◆ **EXERCISE DESCRIPTION**:
Below are entries; count the lines containing the string "Social". The answer is that number alone.

━━━━

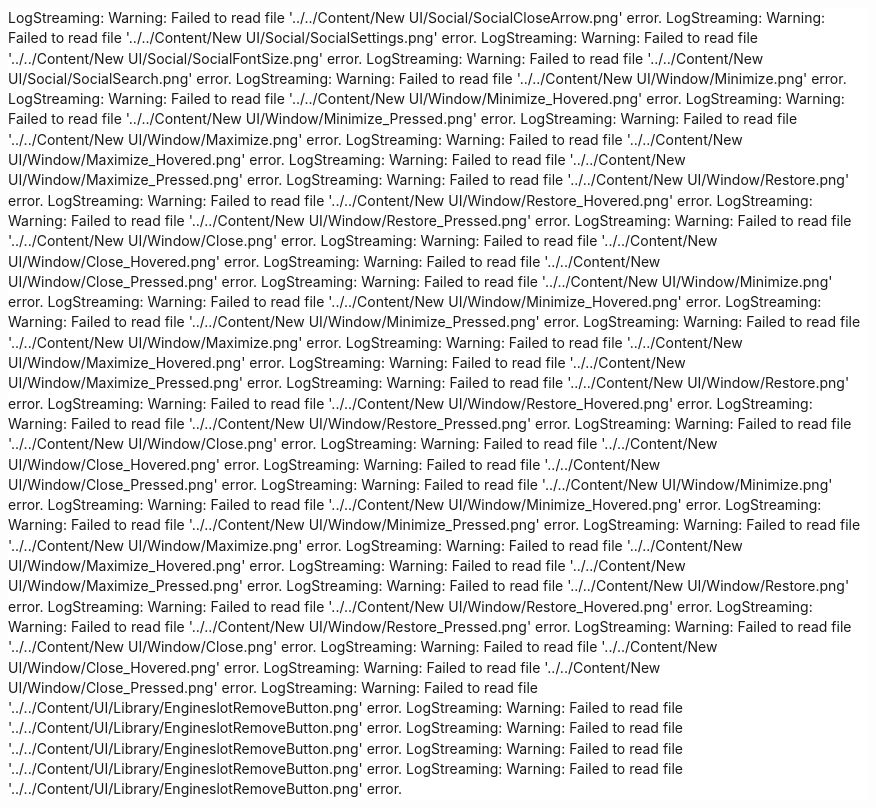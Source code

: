 LogStreaming: Warning: Failed to read file '../../Content/New UI/Social/SocialCloseArrow.png' error.
LogStreaming: Warning: Failed to read file '../../Content/New UI/Social/SocialSettings.png' error.
LogStreaming: Warning: Failed to read file '../../Content/New UI/Social/SocialFontSize.png' error.
LogStreaming: Warning: Failed to read file '../../Content/New UI/Social/SocialSearch.png' error.
LogStreaming: Warning: Failed to read file '../../Content/New UI/Window/Minimize.png' error.
LogStreaming: Warning: Failed to read file '../../Content/New UI/Window/Minimize_Hovered.png' error.
LogStreaming: Warning: Failed to read file '../../Content/New UI/Window/Minimize_Pressed.png' error.
LogStreaming: Warning: Failed to read file '../../Content/New UI/Window/Maximize.png' error.
LogStreaming: Warning: Failed to read file '../../Content/New UI/Window/Maximize_Hovered.png' error.
LogStreaming: Warning: Failed to read file '../../Content/New UI/Window/Maximize_Pressed.png' error.
LogStreaming: Warning: Failed to read file '../../Content/New UI/Window/Restore.png' error.
LogStreaming: Warning: Failed to read file '../../Content/New UI/Window/Restore_Hovered.png' error.
LogStreaming: Warning: Failed to read file '../../Content/New UI/Window/Restore_Pressed.png' error.
LogStreaming: Warning: Failed to read file '../../Content/New UI/Window/Close.png' error.
LogStreaming: Warning: Failed to read file '../../Content/New UI/Window/Close_Hovered.png' error.
LogStreaming: Warning: Failed to read file '../../Content/New UI/Window/Close_Pressed.png' error.
LogStreaming: Warning: Failed to read file '../../Content/New UI/Window/Minimize.png' error.
LogStreaming: Warning: Failed to read file '../../Content/New UI/Window/Minimize_Hovered.png' error.
LogStreaming: Warning: Failed to read file '../../Content/New UI/Window/Minimize_Pressed.png' error.
LogStreaming: Warning: Failed to read file '../../Content/New UI/Window/Maximize.png' error.
LogStreaming: Warning: Failed to read file '../../Content/New UI/Window/Maximize_Hovered.png' error.
LogStreaming: Warning: Failed to read file '../../Content/New UI/Window/Maximize_Pressed.png' error.
LogStreaming: Warning: Failed to read file '../../Content/New UI/Window/Restore.png' error.
LogStreaming: Warning: Failed to read file '../../Content/New UI/Window/Restore_Hovered.png' error.
LogStreaming: Warning: Failed to read file '../../Content/New UI/Window/Restore_Pressed.png' error.
LogStreaming: Warning: Failed to read file '../../Content/New UI/Window/Close.png' error.
LogStreaming: Warning: Failed to read file '../../Content/New UI/Window/Close_Hovered.png' error.
LogStreaming: Warning: Failed to read file '../../Content/New UI/Window/Close_Pressed.png' error.
LogStreaming: Warning: Failed to read file '../../Content/New UI/Window/Minimize.png' error.
LogStreaming: Warning: Failed to read file '../../Content/New UI/Window/Minimize_Hovered.png' error.
LogStreaming: Warning: Failed to read file '../../Content/New UI/Window/Minimize_Pressed.png' error.
LogStreaming: Warning: Failed to read file '../../Content/New UI/Window/Maximize.png' error.
LogStreaming: Warning: Failed to read file '../../Content/New UI/Window/Maximize_Hovered.png' error.
LogStreaming: Warning: Failed to read file '../../Content/New UI/Window/Maximize_Pressed.png' error.
LogStreaming: Warning: Failed to read file '../../Content/New UI/Window/Restore.png' error.
LogStreaming: Warning: Failed to read file '../../Content/New UI/Window/Restore_Hovered.png' error.
LogStreaming: Warning: Failed to read file '../../Content/New UI/Window/Restore_Pressed.png' error.
LogStreaming: Warning: Failed to read file '../../Content/New UI/Window/Close.png' error.
LogStreaming: Warning: Failed to read file '../../Content/New UI/Window/Close_Hovered.png' error.
LogStreaming: Warning: Failed to read file '../../Content/New UI/Window/Close_Pressed.png' error.
LogStreaming: Warning: Failed to read file '../../Content/UI/Library/EngineslotRemoveButton.png' error.
LogStreaming: Warning: Failed to read file '../../Content/UI/Library/EngineslotRemoveButton.png' error.
LogStreaming: Warning: Failed to read file '../../Content/UI/Library/EngineslotRemoveButton.png' error.
LogStreaming: Warning: Failed to read file '../../Content/UI/Library/EngineslotRemoveButton.png' error.
LogStreaming: Warning: Failed to read file '../../Content/UI/Library/EngineslotRemoveButton.png' error.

━━━━

◆ **RESULT OF THE EXERCISE**:
4